12 Years a Slave (USA/GB 2013)
Ein Mann hat ein Seil um den Hals und hängt an einem Ast, und während um ihn herum das alltägliche Leben auf der Plantage abläuft, kämpft er um sein Leben. Die Hitze des Südens, das laute Zirpen der Zikaden, die Moosflechten auf den Bäumen – und in diesem Bild das Röcheln des Mannes: Die Eifersucht des Aufsehers hat zu einem Streit geführt, und Solomon Northup befindet sich auf dem schamlen Grat zwischen Leben und Tod. Was ihn noch in dieser Welt hält, sind die Spitzen seiner Schuhe, mit denen er sich im Schlamm unter seinen Füßen abstützen kann. Die Männer, die ihn lynchen wollten, sind abgezogen, doch nun wartet alles auf den Besitzer der Plantage; und sollte sich Solomon bis zu seiner Ankunft nicht am Leben halten können, so wäre das eben einfach Schicksal.
„Jeder von uns ist sein eigener Teufel, und wir machen uns diese Welt zur Hölle“, hat Oscar Wilde einmal gesagt. Solomon selbst wäre keiner mit einem Teufel im Leib. Dieser sitzt in den Köpfen der weißen Plantagenbesitzer, ihrer Frauen und Vorarbeiter, und sie machen mit ihrer Unberechenbarkeit und Brutalität den Sklaven, die für sie arbeiten, das Leben zur Hölle auf Erden. Wenn Unrecht sosehr zum System geworden ist, dass es als Solches gar nicht mehr auffällt und als gegeben hingenommen wird – für diese Schreckensidee hat der britische Regisseur Steve McQueen eine Szene gefunden, die uns ans Mark geht. Denn während Solomon zu sterben droht, spielt sich hinter ihm, vor ihm, rund um ihn das alltägliche Leben ab. Man macht sich zur Feldarbeit auf, Körbe werden herumgetragen, Kinder toben sogar lachend im Hintergrund herum. Von den verschiedensten Blickwinkeln aus beobachtet die Kamera die Szene, wir sehen das Bild des gequälten Solomon in langen Einstellungen von vorne, dann von hinten, von den Hütten der Sklaven aus ebenso wie von der Veranda des Herrenhauses. Und wie auch bei anderen Szenen seines Dramas, in denen Menschen ausgepeitscht werden, bis ihnen die Haut in Blut und Fetzen hängt, schaut McQueen so lange nicht weg, bis es wirklich weh tut.

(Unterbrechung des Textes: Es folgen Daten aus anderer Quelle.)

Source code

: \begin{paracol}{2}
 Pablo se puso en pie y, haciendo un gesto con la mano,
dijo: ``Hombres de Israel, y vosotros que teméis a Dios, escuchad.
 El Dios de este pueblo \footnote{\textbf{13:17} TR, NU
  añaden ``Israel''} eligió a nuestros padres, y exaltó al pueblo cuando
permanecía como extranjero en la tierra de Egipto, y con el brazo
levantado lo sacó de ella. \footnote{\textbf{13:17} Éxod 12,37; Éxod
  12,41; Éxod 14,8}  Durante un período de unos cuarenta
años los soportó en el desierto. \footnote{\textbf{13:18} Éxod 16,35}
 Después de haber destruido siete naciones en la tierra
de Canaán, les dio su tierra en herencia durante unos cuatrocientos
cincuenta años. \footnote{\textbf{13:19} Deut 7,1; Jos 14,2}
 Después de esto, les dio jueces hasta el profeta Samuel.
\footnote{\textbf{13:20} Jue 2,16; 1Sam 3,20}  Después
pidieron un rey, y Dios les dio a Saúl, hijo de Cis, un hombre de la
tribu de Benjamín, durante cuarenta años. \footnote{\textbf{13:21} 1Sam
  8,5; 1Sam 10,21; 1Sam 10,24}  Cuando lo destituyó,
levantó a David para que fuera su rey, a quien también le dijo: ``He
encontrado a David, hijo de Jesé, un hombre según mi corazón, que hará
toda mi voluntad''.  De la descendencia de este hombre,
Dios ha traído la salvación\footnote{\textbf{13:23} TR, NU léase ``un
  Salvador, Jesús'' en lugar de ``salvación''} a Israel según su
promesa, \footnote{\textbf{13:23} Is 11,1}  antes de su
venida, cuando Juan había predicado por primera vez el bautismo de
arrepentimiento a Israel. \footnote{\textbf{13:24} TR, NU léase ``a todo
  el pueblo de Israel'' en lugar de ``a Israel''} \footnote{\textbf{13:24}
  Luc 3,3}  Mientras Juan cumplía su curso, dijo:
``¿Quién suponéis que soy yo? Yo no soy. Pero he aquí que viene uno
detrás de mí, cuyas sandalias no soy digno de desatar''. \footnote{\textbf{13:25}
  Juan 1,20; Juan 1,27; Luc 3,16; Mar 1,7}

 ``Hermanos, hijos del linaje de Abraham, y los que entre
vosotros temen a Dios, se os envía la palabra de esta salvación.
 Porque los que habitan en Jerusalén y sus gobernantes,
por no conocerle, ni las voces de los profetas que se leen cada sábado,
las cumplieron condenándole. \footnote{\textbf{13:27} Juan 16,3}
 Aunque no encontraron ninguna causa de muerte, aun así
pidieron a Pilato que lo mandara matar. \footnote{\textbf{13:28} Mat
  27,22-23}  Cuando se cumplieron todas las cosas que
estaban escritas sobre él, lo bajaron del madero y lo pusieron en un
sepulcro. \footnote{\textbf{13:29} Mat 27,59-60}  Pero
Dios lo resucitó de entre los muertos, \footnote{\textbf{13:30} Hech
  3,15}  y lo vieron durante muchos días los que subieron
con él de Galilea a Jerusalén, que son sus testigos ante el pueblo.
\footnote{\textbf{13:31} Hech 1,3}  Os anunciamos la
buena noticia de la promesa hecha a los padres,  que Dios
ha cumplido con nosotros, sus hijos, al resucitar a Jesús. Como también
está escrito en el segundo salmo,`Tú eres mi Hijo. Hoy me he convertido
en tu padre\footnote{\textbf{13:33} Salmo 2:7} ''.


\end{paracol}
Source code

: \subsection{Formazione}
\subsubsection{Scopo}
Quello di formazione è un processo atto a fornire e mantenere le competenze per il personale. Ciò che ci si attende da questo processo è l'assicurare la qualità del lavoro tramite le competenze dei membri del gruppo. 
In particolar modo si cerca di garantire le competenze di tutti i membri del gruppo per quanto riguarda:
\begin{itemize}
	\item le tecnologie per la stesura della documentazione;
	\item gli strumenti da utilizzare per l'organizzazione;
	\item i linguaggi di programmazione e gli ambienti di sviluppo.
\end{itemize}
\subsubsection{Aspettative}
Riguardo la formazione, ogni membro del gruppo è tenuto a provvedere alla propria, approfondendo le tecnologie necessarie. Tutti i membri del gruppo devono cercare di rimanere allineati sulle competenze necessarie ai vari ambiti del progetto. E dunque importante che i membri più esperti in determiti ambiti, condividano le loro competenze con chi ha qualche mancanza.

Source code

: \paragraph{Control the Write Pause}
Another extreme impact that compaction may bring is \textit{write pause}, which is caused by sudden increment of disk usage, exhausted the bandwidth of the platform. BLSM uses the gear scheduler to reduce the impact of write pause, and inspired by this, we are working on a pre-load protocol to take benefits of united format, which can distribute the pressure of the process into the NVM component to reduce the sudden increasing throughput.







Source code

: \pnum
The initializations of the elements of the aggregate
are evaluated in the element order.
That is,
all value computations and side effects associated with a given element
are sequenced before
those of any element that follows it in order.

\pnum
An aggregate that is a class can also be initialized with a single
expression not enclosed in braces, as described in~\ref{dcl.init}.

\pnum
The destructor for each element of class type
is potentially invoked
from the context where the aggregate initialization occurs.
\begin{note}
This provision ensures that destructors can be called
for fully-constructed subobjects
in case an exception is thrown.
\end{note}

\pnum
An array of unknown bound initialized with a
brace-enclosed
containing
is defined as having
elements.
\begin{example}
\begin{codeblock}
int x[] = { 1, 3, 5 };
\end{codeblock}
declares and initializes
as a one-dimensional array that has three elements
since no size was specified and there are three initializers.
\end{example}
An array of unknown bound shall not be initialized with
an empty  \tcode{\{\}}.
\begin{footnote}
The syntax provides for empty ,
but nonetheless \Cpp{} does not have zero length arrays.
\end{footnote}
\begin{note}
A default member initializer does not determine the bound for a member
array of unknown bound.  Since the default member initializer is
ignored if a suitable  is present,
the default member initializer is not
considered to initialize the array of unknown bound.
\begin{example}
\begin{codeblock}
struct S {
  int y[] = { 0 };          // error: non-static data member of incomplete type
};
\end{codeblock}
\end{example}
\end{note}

Solomon, ein freier Mann, der mit seiner Familie Mitte des neunzehnten Jahrhunderts im Bundestaat New York lebt, ist entführt und in den Süden in die Sklaverei verkauft worden. Er bekommt es neben Benedict Cumerbatch als Plantagenbesitzer Ford und Paul Dano als rabiatem Aufseher auch mit Michael Fassbaender zu tun, der aufgrund seiner uneingestandenen Liebe zu einer Sklavin (wie der Film wurde auch Lupita Nyong’o mit einem Oscar ausgezeichnet) in Selbsthass zerfressen ist und die grausamste Auspeitschung des Films inszeniert. Ein Mensch zu bleiben in schier unmenschlichen Gegebenheiten, in einer Welt, die für ihn aus den Fugen geraten ist, einer Zivilisation, die sich unziviliserter nicht gebärden könnte – wie überleben, wenn dies nur in der völligen Abstumpfung, in der Negierung der eigenen Persönlichkeit möglich scheint? Diese Zerrissenheit von persönlichkeitsspaltenden Dimensionen vermittelt Chiwetel Ejiofor in der Rolle des Solomon mit zu Herzen gehender Glaubwürdigkeit.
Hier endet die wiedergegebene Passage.